Hasta no ver las etiquetas políticas de las cajas navideñas, juraba que eran estampas de los repartos humanitarios de la ONU en las aldeas tribales del África subsahariana. El ponche Crema de Oro terminó de rematar mi aturdimiento. ¡Cielos! eran hermanos dominicanos los que dejaban su piel en los desgarradores forcejeos. La repartición tenía la impronta de una cruzada religiosa para los partidos de nuestra imbecilidad democrática, esos que le dan vida a sus marcas gracias al voto gástrico de la excreta social que se amontonaba en las calles bajo el sol de sus penurias. Una sádica prostitución de la caridad.

Aún los más cimeros líderes de la constelación política tuvieron que bajar de sus cielos para respirar el vaho a sal de piel y mugre bucal que se batía en el sudoroso estrujamiento de las masas. En algunos se veía la contención de la respiración para colar la fetidez o evitarse el bochorno del vómito público. Pero había que estar ahí.
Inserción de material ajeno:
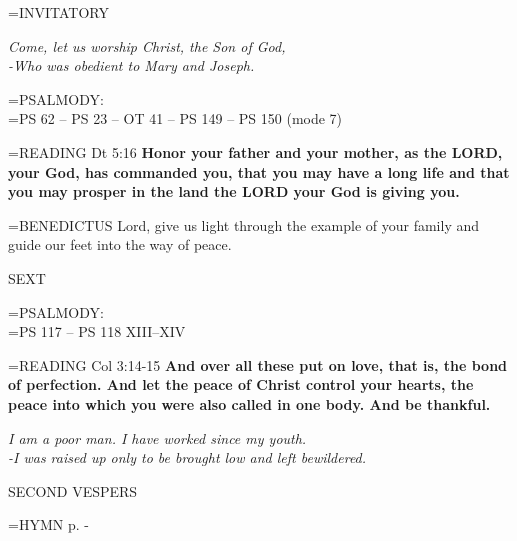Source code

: \hangindent=\parindent \small{INVITATORY}
\begin{center}
\textit{Come, let us worship Christ, the Son of God,\\}
\textit{-Who was obedient to Mary and Joseph.\\}
\end{center}

\hangindent=\parindent \small{PSALMODY:}\\
\hangindent=\parindent  PS 62 -- PS 23 -- OT 41 -- PS 149 -- PS 150 (mode 7)\vspace{0.5em}

\hangindent=\parindent \small{READING}    Dt 5:16 \textbf{   Honor your father and your mother, as the LORD, your God, has commanded you, that you may have a long life and that you may prosper in the land the LORD your God is giving you. \\}

\hangindent=\parindent \small{BENEDICTUS 	Lord, give us light through the example of your family and guide our feet into the way of peace.\\}

\begin{flushleft}\normalsize SEXT\\\end{flushleft}

\hangindent=\parindent \small{PSALMODY:}\\
\hangindent=\parindent  PS 117 -- PS 118 XIII--XIV\vspace{0.5em}

\hangindent=\parindent \small{READING}    Col 3:14-15 \textbf{   And over all these put on love, that is, the bond of perfection. And let the peace of Christ control your hearts, the peace into which you were also called in one body. And be thankful.}

\begin{center}
\textit{I am a poor man. I have worked since my youth.\\
-I was raised up only to be brought low and left bewildered.}
\end{center}

\begin{flushleft}\normalsize SECOND VESPERS\\\end{flushleft}

\hangindent=\parindent \small{\uppercase{HYMN} p.  \pageref{christmas:firstHymn} - \pageref{christmas:lastHymn}\\}


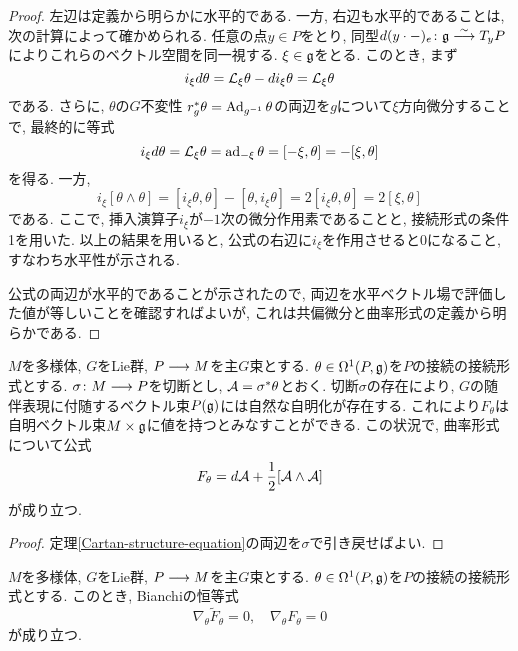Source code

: \begin{proof}
左辺は定義から明らかに水平的である.
一方, 右辺も水平的であることは, 次の計算によって確かめられる.
任意の点$y \in P$をとり,
同型$d(y \cdot -)_e \colon \mathfrak{g} \stackrel{\sim}{\longrightarrow} T_yP$によりこれらのベクトル空間を同一視する.
$\xi \in \mathfrak{g}$をとる.
このとき, まず
\begin{equation}
i_\xi d\theta = \mathcal{L}_\xi \theta - d i_\xi \theta
= \mathcal{L}_\xi \theta
\end{equation}
である.
さらに, $\theta$の$G$不変性
$r_g^* \theta = \operatorname{Ad}_{g^{-1}}\theta$の両辺を$g$について$\xi$方向微分することで, 最終的に等式
\begin{equation}
  i_\xi d\theta = \mathcal{L}_\xi \theta = \operatorname{ad}_{-\xi} \theta = [-\xi, \theta] = -[\xi, \theta]
\end{equation}
を得る.
一方,
\begin{equation}
  i_\xi [\theta \wedge \theta]
  = [i_\xi \theta, \theta] - [\theta, i_\xi \theta]
  = 2[i_\xi \theta, \theta] = 2[\xi, \theta]
\end{equation}
である.
ここで, 挿入演算子$i_\xi$が$-1$次の微分作用素であることと,
接続形式の条件1を用いた.
以上の結果を用いると, 公式の右辺に$i_\xi$を作用させると$0$になること, すなわち水平性が示される.

公式の両辺が水平的であることが示されたので, 両辺を水平ベクトル場で評価した値が等しいことを確認すればよいが, これは共偏微分と曲率形式の定義から明らかである.
\end{proof}

\begin{thm}
  $M$を多様体, $G$をLie群, $P \longrightarrow M$を主$G$束とする.
  $\theta \in \Omega^1(P, \mathfrak{g})$を$P$の接続の接続形式とする.
  $\sigma \colon M \longrightarrow P$を切断とし,
  $\mathcal{A} = \sigma^*\theta$とおく.
  切断$\sigma$の存在により, $G$の随伴表現に付随するベクトル束$P(\mathfrak{g})$には自然な自明化が存在する.
  これにより$F_\theta$は自明ベクトル束$M \times \mathfrak{g}$に値を持つとみなすことができる.
  この状況で, 曲率形式について公式
\begin{equation}
  F_\theta = d\mathcal{A} + \frac{1}{2}[\mathcal{A} \wedge \mathcal{A}]
\end{equation}
が成り立つ.
\end{thm}

\begin{proof}
定理\ref{Cartan-structure-equation}の両辺を$\sigma$で引き戻せばよい.
\end{proof}

\begin{thm}
  $M$を多様体, $G$をLie群, $P \longrightarrow M$を主$G$束とする.
  $\theta \in \Omega^1(P, \mathfrak{g})$を$P$の接続の接続形式とする.
このとき, Bianchiの恒等式
\begin{equation}
\nabla_\theta \widetilde{F}_\theta = 0, \quad
\nabla_\theta F_\theta = 0
\end{equation}
が成り立つ.
\end{thm}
Más que gente eran votos y esos valen igual que los de la avenida Anacaona.

Pena o risa, no sé, me provocaba el sonrojo de mucha gente que, recodada en su confort, contemplaba las fotos de los asaltos, pleitos, empujones, magullones y pisotones de las turbas, sin reparar un instante en que ese cuadro de barbarie se ha construido con el aporte de nuestras ausencias irresponsables.  No veo la diferencia entre las dos miserias: una que vende su dignidad por dos manzanas, y la otra que se resguarda en su comodidad como si no viviéramos bajo el cielo de una misma isla. Después lloramos por un destino inmerecido y maldecimos cada día a nuestros políticos.

Lo más patético de esta historia es soportar el aplauso que le tributa la inconciencia ilustrada a esa misericordia envenenada de nuestra cultura política. Algunos alaban el gesto como expresión del espíritu de la navidad dominicana ¡Cuanta miseria espiritual!

Mientras la dignidad ciudadana se pese en una balanza de colmado, huela a salami o se evapore en un bono gas, no habrá esfuerzo racional que cambie esa barata política de la beneficencia social ¿Cuántas becas llegarían a los barrios si cambiamos los peces por las cañas? ¿Cuánto talento desparramado en las calles busca a diario el milagro de una oportunidad negada? ¿Cuántas manos se usarían en la producción de los mismos productos entregados? Pero no están para eso, el sistema los condena a ser parias. Su utilidad es tan desechable como el papel higiénico usado en cada defecación electoral. De esa masa malviviente nada más sirven sus cédulas. Si ella supiera al menos su verdadero precio, pediría algo más que una caja cada diciembre. Pero conviene que no despierten, que no se den cuentan que son ciudadanos, así las cosas se quedan como están. La desgracia es que ellos, solo por ser más, son los que ponen y quitan presidentes.  El mismo trueque colombino de los espejitos por oro. Una historia que perpetúa su estafa gracias a la misma ignorancia de los de siempre. ¡Feliz Navidad!